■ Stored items
-.-.-

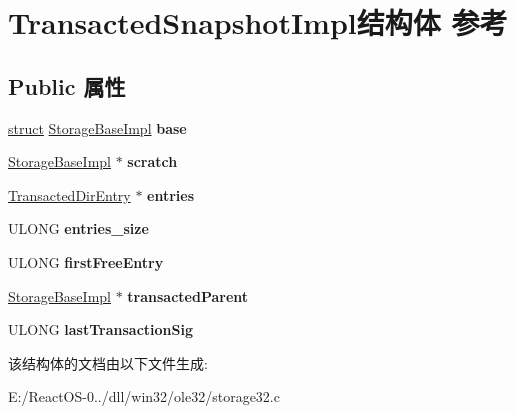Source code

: \hypertarget{struct_transacted_snapshot_impl}{}\section{Transacted\+Snapshot\+Impl结构体 参考}
\label{struct_transacted_snapshot_impl}
\subsection*{Public 属性}
\begin{DoxyCompactItemize}
\item 
\mbox{\label{struct_transacted_snapshot_impl_abfd83322e97b71dc208f3fb6751d9310}} 
\hyperlink{interfacestruct}{struct} \hyperlink{struct_storage_base_impl}{Storage\+Base\+Impl} {\bfseries base}
\item 
\mbox{\label{struct_transacted_snapshot_impl_a8df368f3ec11b92dc161c08f48e4b160}} 
\hyperlink{struct_storage_base_impl}{Storage\+Base\+Impl} $\ast$ {\bfseries scratch}
\item 
\mbox{\label{struct_transacted_snapshot_impl_a11465aa9b26fbc1a2127b1a092d0c59c}} 
\hyperlink{struct_transacted_dir_entry}{Transacted\+Dir\+Entry} $\ast$ {\bfseries entries}
\item 
\mbox{\label{struct_transacted_snapshot_impl_aec774e19360dce5fbfe7a619edda5ca3}} 
U\+L\+O\+NG {\bfseries entries\+\_\+size}
\item 
\mbox{\label{struct_transacted_snapshot_impl_a8b8218d957eac168a70550fed34e88f9}} 
U\+L\+O\+NG {\bfseries first\+Free\+Entry}
\item 
\mbox{\label{struct_transacted_snapshot_impl_a9327a9ddee99e1075bec071895af85f0}} 
\hyperlink{struct_storage_base_impl}{Storage\+Base\+Impl} $\ast$ {\bfseries transacted\+Parent}
\item 
\mbox{\label{struct_transacted_snapshot_impl_a942b77579621cdd3b08f92b272a5b090}} 
U\+L\+O\+NG {\bfseries last\+Transaction\+Sig}
\end{DoxyCompactItemize}


该结构体的文档由以下文件生成\+:\begin{DoxyCompactItemize}
\item 
E\+:/\+React\+O\+S-\/0../dll/win32/ole32/storage32.\+c\end{DoxyCompactItemize}
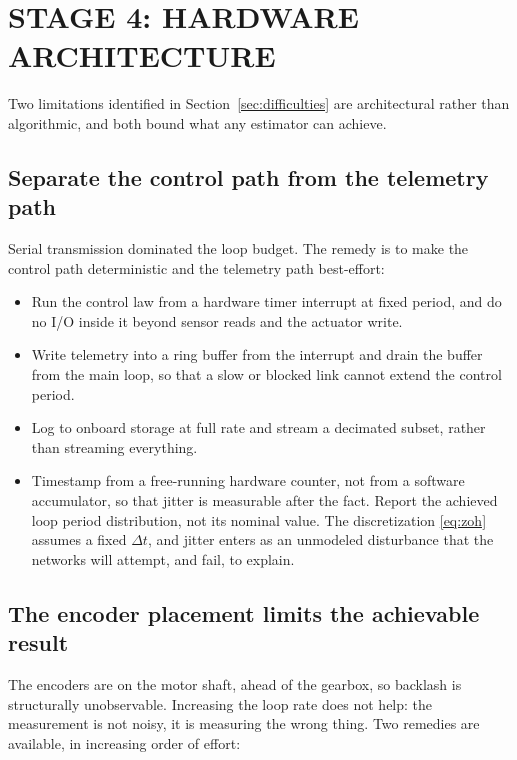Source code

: \section{STAGE 4: HARDWARE ARCHITECTURE}

Two limitations identified in Section~\ref{sec:difficulties} are architectural
rather than algorithmic, and both bound what any estimator can achieve.

\subsection{Separate the control path from the telemetry path}

Serial transmission dominated the loop budget. The remedy is to make the control
path deterministic and the telemetry path best-effort:

\begin{itemize}[leftmargin=*]
\item Run the control law from a hardware timer interrupt at fixed period, and
do no I/O inside it beyond sensor reads and the actuator write.
\item Write telemetry into a ring buffer from the interrupt and drain the buffer
from the main loop, so that a slow or blocked link cannot extend the control
period.
\item Log to onboard storage at full rate and stream a decimated subset, rather
than streaming everything.
\item Timestamp from a free-running hardware counter, not from a software
accumulator, so that jitter is measurable after the fact. Report the
achieved loop period distribution, not its nominal value. The discretization
\eqref{eq:zoh} assumes a fixed $\Delta t$, and jitter enters as an unmodeled
disturbance that the networks will attempt, and fail, to explain.
\end{itemize}

\subsection{The encoder placement limits the achievable result}

The encoders are on the motor shaft, ahead of the gearbox, so backlash is
structurally unobservable. Increasing the loop rate does not help: the
measurement is not noisy, it is measuring the wrong thing. Two remedies are
available, in increasing order of effort:

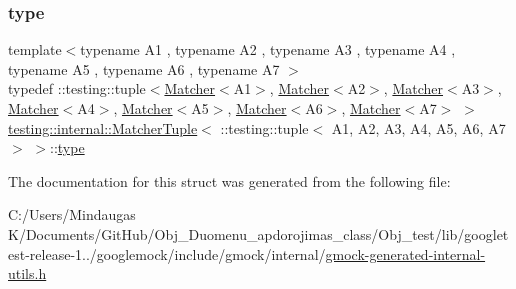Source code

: \subsubsection{\texorpdfstring{type}{type}}
{\footnotesize\ttfamily template$<$typename A1 , typename A2 , typename A3 , typename A4 , typename A5 , typename A6 , typename A7 $>$ \\
typedef \+::testing\+::tuple$<$\mbox{\hyperlink{classtesting_1_1_matcher}{Matcher}}$<$A1$>$, \mbox{\hyperlink{classtesting_1_1_matcher}{Matcher}}$<$A2$>$, \mbox{\hyperlink{classtesting_1_1_matcher}{Matcher}}$<$A3$>$, \mbox{\hyperlink{classtesting_1_1_matcher}{Matcher}}$<$A4$>$, \mbox{\hyperlink{classtesting_1_1_matcher}{Matcher}}$<$A5$>$, \mbox{\hyperlink{classtesting_1_1_matcher}{Matcher}}$<$A6$>$, \mbox{\hyperlink{classtesting_1_1_matcher}{Matcher}}$<$A7$>$ $>$ \mbox{\hyperlink{structtesting_1_1internal_1_1_matcher_tuple}{testing\+::internal\+::\+Matcher\+Tuple}}$<$ \+::testing\+::tuple$<$ A1, A2, A3, A4, A5, A6, A7 $>$ $>$\+::\mbox{\hyperlink{structtesting_1_1internal_1_1_matcher_tuple_3_01_1_1testing_1_1tuple_3_01_a1_00_01_a2_00_01_a3_0064798126035aa0d3ca935c3449bf0c1_a733b8ef9996b7f465e9018393bec5cc4}{type}}}



The documentation for this struct was generated from the following file\+:\begin{DoxyCompactItemize}
\item 
C\+:/\+Users/\+Mindaugas K/\+Documents/\+Git\+Hub/\+Obj\+\_\+\+Duomenu\+\_\+apdorojimas\+\_\+class/\+Obj\+\_\+test/lib/googletest-\/release-\/1../googlemock/include/gmock/internal/\mbox{\hyperlink{gmock-generated-internal-utils_8h}{gmock-\/generated-\/internal-\/utils.\+h}}\end{DoxyCompactItemize}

-.-.-

■ Goal of the exercise
Would you copy all lines in the records where the string "Base" appears?

■ Written solution
\hyperlink{interfacestruct}{struct} \hyperlink{struct_storage_base_impl}{Storage\+Base\+Impl} {\bfseries base}
\hyperlink{struct_storage_base_impl}{Storage\+Base\+Impl} $\ast$ {\bfseries scratch}
\hyperlink{struct_storage_base_impl}{Storage\+Base\+Impl} $\ast$ {\bfseries transacted\+Parent}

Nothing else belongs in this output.